■ **EXERCISE DIRECTIONS**:
Below is a block of entries; repeat exactly the lines starting at the line that contains "- Icom IC-718" and ending at the line that contains "Alternatively, turn on", both included.

[LISTED RECORDS]

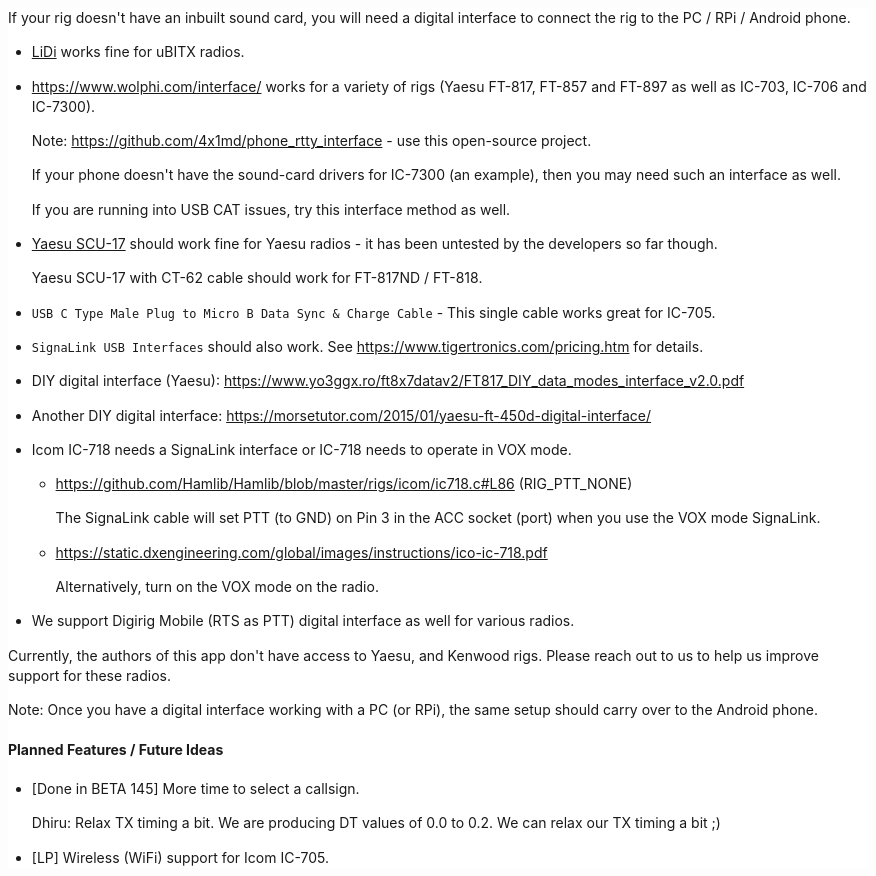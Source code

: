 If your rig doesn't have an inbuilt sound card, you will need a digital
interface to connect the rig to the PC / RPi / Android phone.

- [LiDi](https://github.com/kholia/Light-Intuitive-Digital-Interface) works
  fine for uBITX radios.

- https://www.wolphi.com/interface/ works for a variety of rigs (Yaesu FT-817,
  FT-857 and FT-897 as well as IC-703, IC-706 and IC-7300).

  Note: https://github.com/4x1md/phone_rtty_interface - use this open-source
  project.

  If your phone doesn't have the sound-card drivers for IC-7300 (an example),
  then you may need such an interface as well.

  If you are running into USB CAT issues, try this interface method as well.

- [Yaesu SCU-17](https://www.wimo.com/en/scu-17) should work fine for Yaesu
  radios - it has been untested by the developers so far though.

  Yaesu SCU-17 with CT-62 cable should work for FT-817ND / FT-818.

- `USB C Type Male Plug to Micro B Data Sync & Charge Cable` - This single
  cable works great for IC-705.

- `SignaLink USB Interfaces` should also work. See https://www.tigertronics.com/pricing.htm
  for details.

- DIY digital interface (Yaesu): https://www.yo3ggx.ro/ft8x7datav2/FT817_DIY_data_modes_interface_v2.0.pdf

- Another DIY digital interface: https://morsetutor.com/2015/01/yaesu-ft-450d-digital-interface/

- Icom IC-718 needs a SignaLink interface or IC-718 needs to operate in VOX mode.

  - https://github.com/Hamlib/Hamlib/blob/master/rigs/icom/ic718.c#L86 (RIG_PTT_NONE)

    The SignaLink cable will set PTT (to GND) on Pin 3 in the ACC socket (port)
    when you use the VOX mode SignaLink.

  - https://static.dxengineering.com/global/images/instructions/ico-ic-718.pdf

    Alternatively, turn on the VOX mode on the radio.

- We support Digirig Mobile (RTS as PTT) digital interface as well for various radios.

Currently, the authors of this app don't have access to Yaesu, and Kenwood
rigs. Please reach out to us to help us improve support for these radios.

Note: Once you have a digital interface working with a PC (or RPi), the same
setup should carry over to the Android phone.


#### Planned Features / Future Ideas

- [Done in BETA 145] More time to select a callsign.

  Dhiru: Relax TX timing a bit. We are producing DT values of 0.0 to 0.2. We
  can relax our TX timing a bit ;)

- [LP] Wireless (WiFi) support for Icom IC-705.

[/LISTED RECORDS]
[LISTED RECORDS]

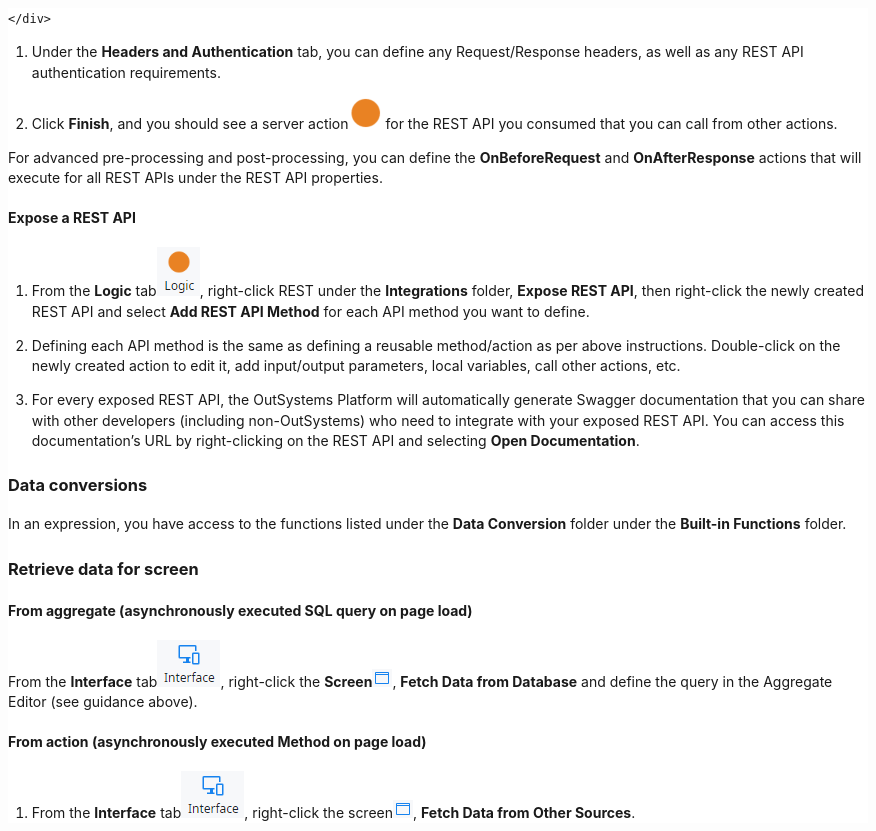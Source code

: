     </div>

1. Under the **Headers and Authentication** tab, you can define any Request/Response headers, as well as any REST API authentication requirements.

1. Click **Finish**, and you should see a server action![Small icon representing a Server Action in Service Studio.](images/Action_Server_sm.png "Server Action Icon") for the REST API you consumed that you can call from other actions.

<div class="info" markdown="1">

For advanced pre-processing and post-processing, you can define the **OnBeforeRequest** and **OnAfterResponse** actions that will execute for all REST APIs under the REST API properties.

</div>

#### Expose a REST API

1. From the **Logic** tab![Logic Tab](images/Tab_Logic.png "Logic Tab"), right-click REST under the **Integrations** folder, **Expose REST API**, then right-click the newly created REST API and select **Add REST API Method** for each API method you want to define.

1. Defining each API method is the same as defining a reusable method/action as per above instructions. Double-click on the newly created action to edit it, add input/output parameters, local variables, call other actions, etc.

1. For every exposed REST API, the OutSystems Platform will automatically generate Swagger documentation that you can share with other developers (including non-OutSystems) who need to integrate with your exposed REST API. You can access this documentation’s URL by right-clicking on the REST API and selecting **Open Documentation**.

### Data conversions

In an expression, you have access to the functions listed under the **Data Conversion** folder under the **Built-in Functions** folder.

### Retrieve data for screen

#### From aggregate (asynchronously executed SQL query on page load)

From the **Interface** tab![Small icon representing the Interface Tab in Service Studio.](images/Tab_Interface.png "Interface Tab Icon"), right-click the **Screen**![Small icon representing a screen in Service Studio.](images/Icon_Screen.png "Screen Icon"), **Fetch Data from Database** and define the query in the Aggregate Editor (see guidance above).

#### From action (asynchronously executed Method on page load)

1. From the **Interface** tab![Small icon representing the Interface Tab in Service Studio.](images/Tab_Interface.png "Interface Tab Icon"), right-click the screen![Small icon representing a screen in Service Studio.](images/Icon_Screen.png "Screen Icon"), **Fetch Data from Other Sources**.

[/LISTED RECORDS]
[LISTED RECORDS]

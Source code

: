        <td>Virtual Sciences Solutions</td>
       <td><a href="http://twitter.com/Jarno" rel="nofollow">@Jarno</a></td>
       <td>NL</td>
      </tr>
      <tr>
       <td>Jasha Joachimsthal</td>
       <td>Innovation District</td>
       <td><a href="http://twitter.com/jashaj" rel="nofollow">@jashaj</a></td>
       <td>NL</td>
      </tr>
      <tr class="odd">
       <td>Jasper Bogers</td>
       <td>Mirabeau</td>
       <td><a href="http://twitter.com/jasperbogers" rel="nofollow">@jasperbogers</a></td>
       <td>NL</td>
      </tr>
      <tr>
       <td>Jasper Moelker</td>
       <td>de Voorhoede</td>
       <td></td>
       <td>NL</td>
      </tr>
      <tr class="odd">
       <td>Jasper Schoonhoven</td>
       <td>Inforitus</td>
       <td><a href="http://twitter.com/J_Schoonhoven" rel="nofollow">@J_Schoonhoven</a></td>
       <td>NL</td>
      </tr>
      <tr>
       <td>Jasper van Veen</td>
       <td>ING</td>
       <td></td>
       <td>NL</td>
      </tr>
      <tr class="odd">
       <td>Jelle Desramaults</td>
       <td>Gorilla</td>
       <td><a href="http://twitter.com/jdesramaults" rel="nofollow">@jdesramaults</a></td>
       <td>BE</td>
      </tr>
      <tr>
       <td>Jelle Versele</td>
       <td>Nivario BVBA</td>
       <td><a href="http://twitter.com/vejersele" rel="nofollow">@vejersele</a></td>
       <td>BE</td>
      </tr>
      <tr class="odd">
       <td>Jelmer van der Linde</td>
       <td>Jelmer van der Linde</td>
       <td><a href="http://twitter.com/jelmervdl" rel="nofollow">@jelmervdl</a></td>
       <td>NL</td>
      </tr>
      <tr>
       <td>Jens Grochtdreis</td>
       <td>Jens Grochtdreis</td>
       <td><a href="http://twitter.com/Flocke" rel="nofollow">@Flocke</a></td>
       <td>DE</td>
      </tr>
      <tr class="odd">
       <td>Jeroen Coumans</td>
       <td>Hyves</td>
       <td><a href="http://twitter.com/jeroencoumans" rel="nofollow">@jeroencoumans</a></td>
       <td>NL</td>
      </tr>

[/LISTED RECORDS]

■ **RESULT OF THE EXERCISE**:
- Icom IC-718 needs a SignaLink interface or IC-718 needs to operate in VOX mode.

  - https://github.com/Hamlib/Hamlib/blob/master/rigs/icom/ic718.c#L86 (RIG_PTT_NONE)

    The SignaLink cable will set PTT (to GND) on Pin 3 in the ACC socket (port)
    when you use the VOX mode SignaLink.

  - https://static.dxengineering.com/global/images/instructions/ico-ic-718.pdf

    Alternatively, turn on the VOX mode on the radio.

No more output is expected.